◆ **Required action**:
What you produce should be every line from the data that includes "Ralcorp".

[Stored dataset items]

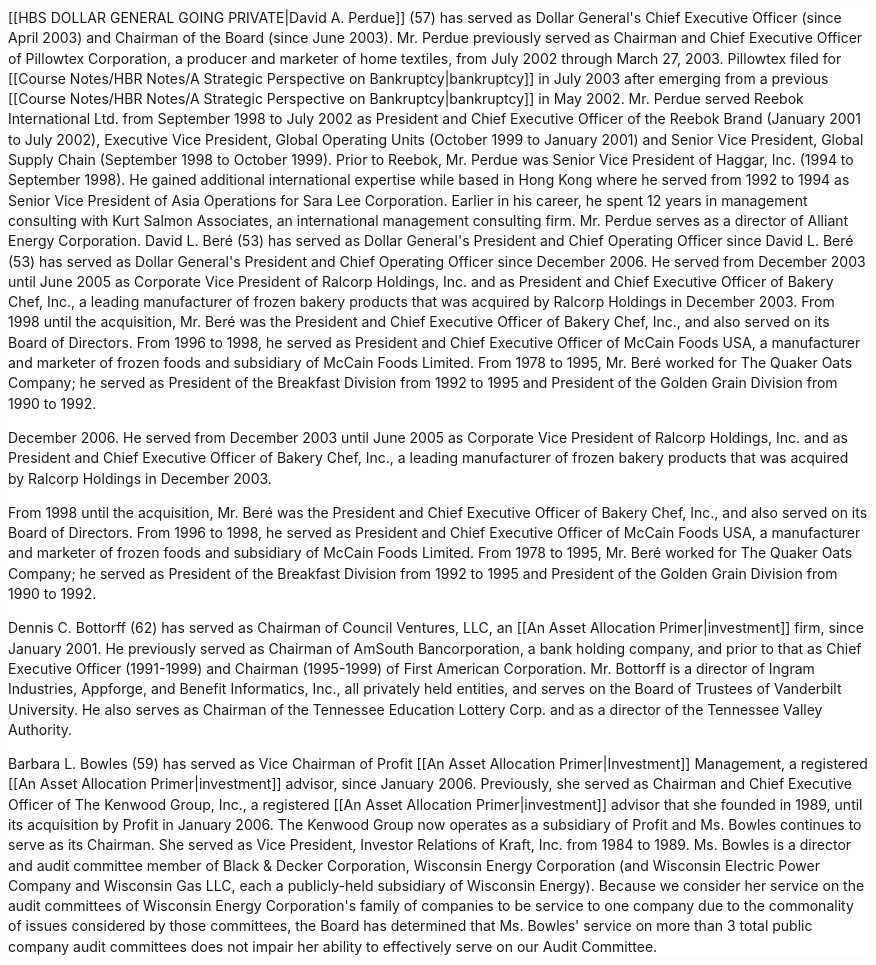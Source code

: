 [[HBS DOLLAR GENERAL GOING PRIVATE|David A. Perdue]] (57) has served as Dollar General's Chief Executive Officer (since April 2003) and Chairman of the Board (since June 2003). Mr. Perdue previously served as Chairman and Chief Executive Officer of Pillowtex Corporation,  a producer and marketer of home textiles,  from July 2002 through March 27,  2003. Pillowtex filed for [[Course Notes/HBR Notes/A Strategic Perspective on Bankruptcy|bankruptcy]] in July 2003 after emerging from a previous [[Course Notes/HBR Notes/A Strategic Perspective on Bankruptcy|bankruptcy]] in May 2002. Mr. Perdue served Reebok International Ltd. from September 1998 to July 2002 as President and Chief Executive Officer of the Reebok Brand (January 2001 to July 2002),  Executive Vice President,  Global Operating Units (October 1999 to January 2001) and Senior Vice President,  Global Supply Chain (September 1998 to October 1999). Prior to Reebok,  Mr. Perdue was Senior Vice President of Haggar,  Inc. (1994 to September 1998). He gained additional international expertise while based in Hong Kong where he served from 1992 to 1994 as Senior Vice President of Asia Operations for Sara Lee Corporation. Earlier in his career,  he spent 12 years in management consulting with Kurt Salmon Associates,  an international management consulting firm. Mr. Perdue serves as a director of Alliant Energy Corporation.
	David L. Beré (53) has served as Dollar General's President and Chief Operating Officer since David L. Beré (53) has served as Dollar General's President and Chief Operating Officer since December 2006. He served from December 2003 until June 2005 as Corporate Vice President of Ralcorp Holdings,  Inc. and as President and Chief Executive Officer of Bakery Chef,  Inc.,  a leading manufacturer of frozen bakery products that was acquired by Ralcorp Holdings in December 2003. From 1998 until the acquisition,  Mr. Beré was the President and Chief Executive Officer of Bakery Chef,  Inc.,  and also served on its Board of Directors. From 1996 to 1998,  he served as President and Chief Executive Officer of McCain Foods USA,  a manufacturer and marketer of frozen foods and subsidiary of McCain Foods Limited. From 1978 to 1995,  Mr. Beré worked for The Quaker Oats Company; he served as President of the Breakfast Division from 1992 to 1995 and President of the Golden Grain Division from 1990 to 1992.

December 2006. He served from December 2003 until June 2005 as Corporate Vice President of Ralcorp Holdings,  Inc. and as President and Chief Executive Officer of Bakery Chef,  Inc.,  a leading manufacturer of frozen bakery products that was acquired by Ralcorp Holdings in December 2003.

From 1998 until the acquisition,  Mr. Beré was the President and Chief Executive Officer of Bakery Chef,  Inc.,  and also served on its Board of Directors. From 1996 to 1998,  he served as President and Chief Executive Officer of McCain Foods USA,  a manufacturer and marketer of frozen foods and subsidiary of McCain Foods Limited. From 1978 to 1995,  Mr. Beré worked for The Quaker Oats Company; he served as President of the Breakfast Division from 1992 to 1995 and President of the Golden Grain Division from 1990 to 1992.

Dennis C. Bottorff (62) has served as Chairman of Council Ventures,  LLC,  an [[An Asset Allocation Primer|investment]] firm,  since January 2001. He previously served as Chairman of AmSouth Bancorporation,  a bank holding company,  and prior to that as Chief Executive Officer (1991-1999) and Chairman (1995-1999) of First American Corporation. Mr. Bottorff is a director of Ingram Industries,  Appforge,  and Benefit Informatics,  Inc.,  all privately held entities,  and serves on the Board of Trustees of Vanderbilt University. He also serves as Chairman of the Tennessee Education Lottery Corp. and as a director of the Tennessee Valley Authority.

Barbara L. Bowles (59) has served as Vice Chairman of Profit [[An Asset Allocation Primer|Investment]] Management,  a registered [[An Asset Allocation Primer|investment]] advisor,  since January 2006. Previously,  she served as Chairman and Chief Executive Officer of The Kenwood Group,  Inc.,  a registered [[An Asset Allocation Primer|investment]] advisor that she founded in 1989,  until its acquisition by Profit in January 2006. The Kenwood Group now operates as a subsidiary of Profit and Ms. Bowles continues to serve as its Chairman. She served as Vice President,  Investor Relations of Kraft,  Inc. from 1984 to 1989. Ms. Bowles is a director and audit committee member of Black & Decker Corporation,  Wisconsin Energy Corporation (and Wisconsin Electric Power Company and Wisconsin Gas LLC,  each a publicly-held subsidiary of Wisconsin Energy). Because we consider her service on the audit committees of Wisconsin Energy Corporation's family of companies to be service to one company due to the commonality of issues considered by those committees,  the Board has determined that Ms. Bowles' service on more than 3 total public company audit committees does not impair her ability to effectively serve on our Audit Committee.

◆ **Your solution**:
	David L. Beré (53) has served as Dollar General's President and Chief Operating Officer since David L. Beré (53) has served as Dollar General's President and Chief Operating Officer since December 2006. He served from December 2003 until June 2005 as Corporate Vice President of Ralcorp Holdings,  Inc. and as President and Chief Executive Officer of Bakery Chef,  Inc.,  a leading manufacturer of frozen bakery products that was acquired by Ralcorp Holdings in December 2003. From 1998 until the acquisition,  Mr. Beré was the President and Chief Executive Officer of Bakery Chef,  Inc.,  and also served on its Board of Directors. From 1996 to 1998,  he served as President and Chief Executive Officer of McCain Foods USA,  a manufacturer and marketer of frozen foods and subsidiary of McCain Foods Limited. From 1978 to 1995,  Mr. Beré worked for The Quaker Oats Company; he served as President of the Breakfast Division from 1992 to 1995 and President of the Golden Grain Division from 1990 to 1992.
December 2006. He served from December 2003 until June 2005 as Corporate Vice President of Ralcorp Holdings,  Inc. and as President and Chief Executive Officer of Bakery Chef,  Inc.,  a leading manufacturer of frozen bakery products that was acquired by Ralcorp Holdings in December 2003.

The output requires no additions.